At the end of the day, it's a stylistic choice on the part of the writer. There is nothing grammatically wrong with what you have written, but you'll want to be conscious of how the reader will accept it.

EDIT: You mentioned that this is part of a "process." Documentation that describes processes, including manuals, handbooks, and so forth, are far more likely to eschew narrative flow in favor of clarity and the lack of redundancy. Thus, if the purpose is to capture a specific sequence of unambiguous steps, then the repetition of the noun phrase is usually viewed much more favorably, especially in a numbered list. For example, suppose you were writing the process for travelers going through security:

  1. The passenger takes off his shoes and coat.
  2. The passenger places all small items (watch, wallet, etc.) in an available container.
  3. The passenger places all suitcases on the x-ray machine belt.

Note that the fact that this is a numbered list (or bullet list) is significant, because it specifically is not attempting to serve as narrative.

This may also be a good question for the Writers Stack Exchange.

  • I liked the ending... The list form is how memories are stored in the brain. The narrative form is how we transfer memories from brain to brain. Narratives use pronouns and articles to compress the data for transfer. Without compression the transfer becomes tedious. – AmI Dec 29 '15 at 19:46

As described by Nonnal, it is less of a rule than a subjective guideline. Pronouns reduce redundancy and make a paragraph flow more easily. The use of the subject repeatedly will only draw more attention to the subject and not the actions or dialogue the subject is performing.

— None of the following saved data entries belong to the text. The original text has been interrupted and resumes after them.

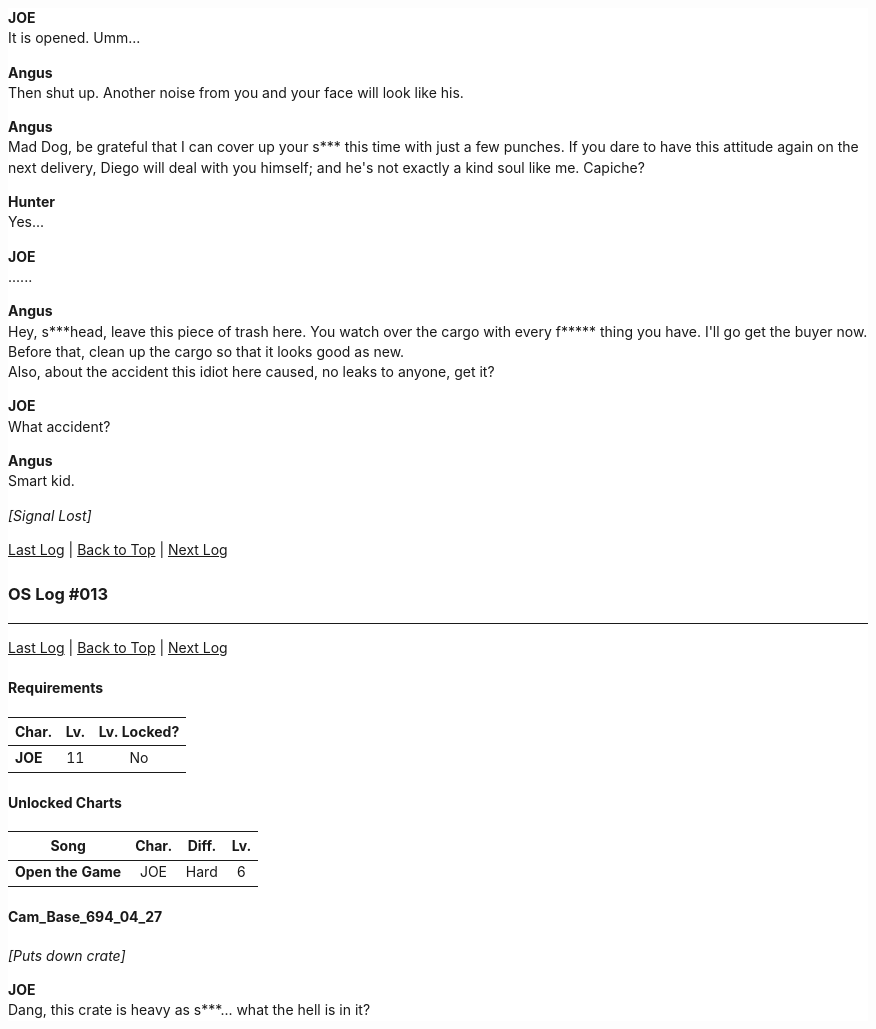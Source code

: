**JOE**  
It is opened. Umm...

**Angus**  
Then shut up. Another noise from you and your face will look like his.

**Angus**  
Mad Dog, be grateful that I can cover up your s\*\*\* this time with just a few punches. If you dare to have this attitude again on the next delivery, Diego will deal with you himself; and he's not exactly a kind soul like me. Capiche?

**Hunter**  
Yes...

**JOE**  
......

**Angus**  
Hey, s\*\*\*head, leave this piece of trash here. You watch over the cargo with every f\*\*\*\*\* thing you have. I'll go get the buyer now. Before that, clean up the cargo so that it looks good as new.   
Also, about the accident this idiot here caused, no leaks to anyone, get it?

**JOE**  
What accident?

**Angus**  
Smart kid.

_\[Signal Lost\]_


[Last Log](#os-log-011) | [Back to Top](#list-of-logs) | [Next Log](#os-log-013)

### OS Log #013
___

[Last Log](#os-log-012) | [Back to Top](#list-of-logs) | [Next Log](#os-log-014)

#### Requirements
| Char. |Lv.|Lv. Locked?|
|-------|:-:|:---------:|
|**JOE**|11 |    No     |

#### Unlocked Charts
|      Song       |Char.|Diff.|Lv.|
|-----------------|:---:|:---:|:-:|
|**Open the Game**| JOE |Hard | 6 |

#### Cam\_Base\_694\_04\_27
_\[Puts down crate\]_

**JOE**  
Dang, this crate is heavy as s\*\*\*... what the hell is in it?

As such, this can be used for that very purpose, but I personally would class it under a writing style to only use very occasionally, at least for narrative.

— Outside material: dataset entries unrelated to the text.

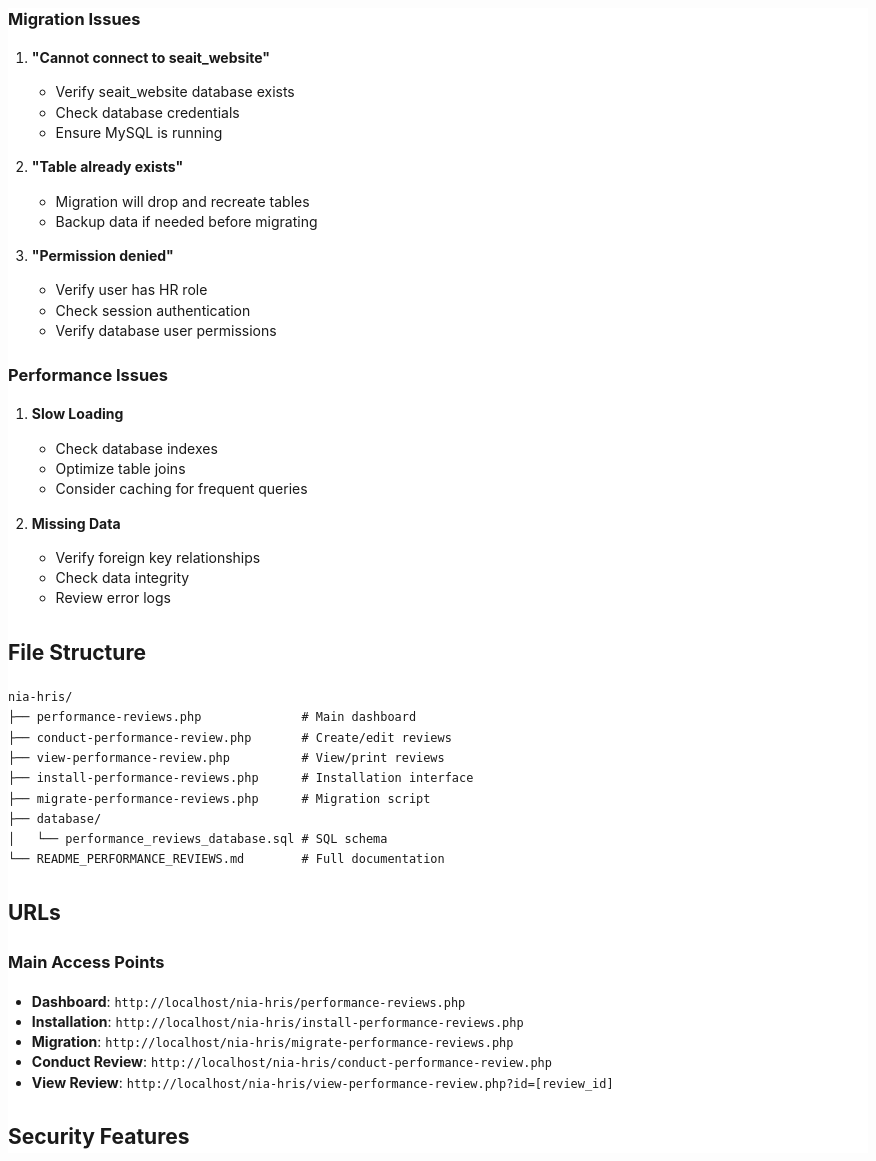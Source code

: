 ### Migration Issues

1. **"Cannot connect to seait_website"**
   - Verify seait_website database exists
   - Check database credentials
   - Ensure MySQL is running

2. **"Table already exists"**
   - Migration will drop and recreate tables
   - Backup data if needed before migrating

3. **"Permission denied"**
   - Verify user has HR role
   - Check session authentication
   - Verify database user permissions

### Performance Issues

1. **Slow Loading**
   - Check database indexes
   - Optimize table joins
   - Consider caching for frequent queries

2. **Missing Data**
   - Verify foreign key relationships
   - Check data integrity
   - Review error logs

## File Structure

```
nia-hris/
├── performance-reviews.php              # Main dashboard
├── conduct-performance-review.php       # Create/edit reviews
├── view-performance-review.php          # View/print reviews
├── install-performance-reviews.php      # Installation interface
├── migrate-performance-reviews.php      # Migration script
├── database/
│   └── performance_reviews_database.sql # SQL schema
└── README_PERFORMANCE_REVIEWS.md        # Full documentation
```

## URLs

### Main Access Points
- **Dashboard**: `http://localhost/nia-hris/performance-reviews.php`
- **Installation**: `http://localhost/nia-hris/install-performance-reviews.php`
- **Migration**: `http://localhost/nia-hris/migrate-performance-reviews.php`
- **Conduct Review**: `http://localhost/nia-hris/conduct-performance-review.php`
- **View Review**: `http://localhost/nia-hris/view-performance-review.php?id=[review_id]`

## Security Features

I find that using the subject roughly every 1 to 2 paragraphs is enough to keep a reader informed about who the pronouns are referring to, obviously depending on the context of the sentences and the number of characters in a scene.

While this question is about repeating a subject, here's an example of mine of the use of pronouns only after the first use of the subject in the preceding paragraph.

"I can't believe that Jank," thought Skye angrily. "When I get back I'm going to kill him."

Her grav bike was nearby, realising where she'd stopped after looking at her locator. Relieved, she sat down for a drink and to calm down a little. She couldn't here the strangers any longer and paid more attention to the sounds of the forest. The canopy was thick and only occasional flecks of sunlight shone directly onto the ground. Birds she'd never heard before sung throughout the canopy. She had never been to this area on the planet and always loved the idea of visiting somewhere new.

In this example, you're only dealing with one character after others have been removed from the scene, so we really only need a very occasional reference to the character's name.

I'd be interested to see an example of your repeated use of the subject in context.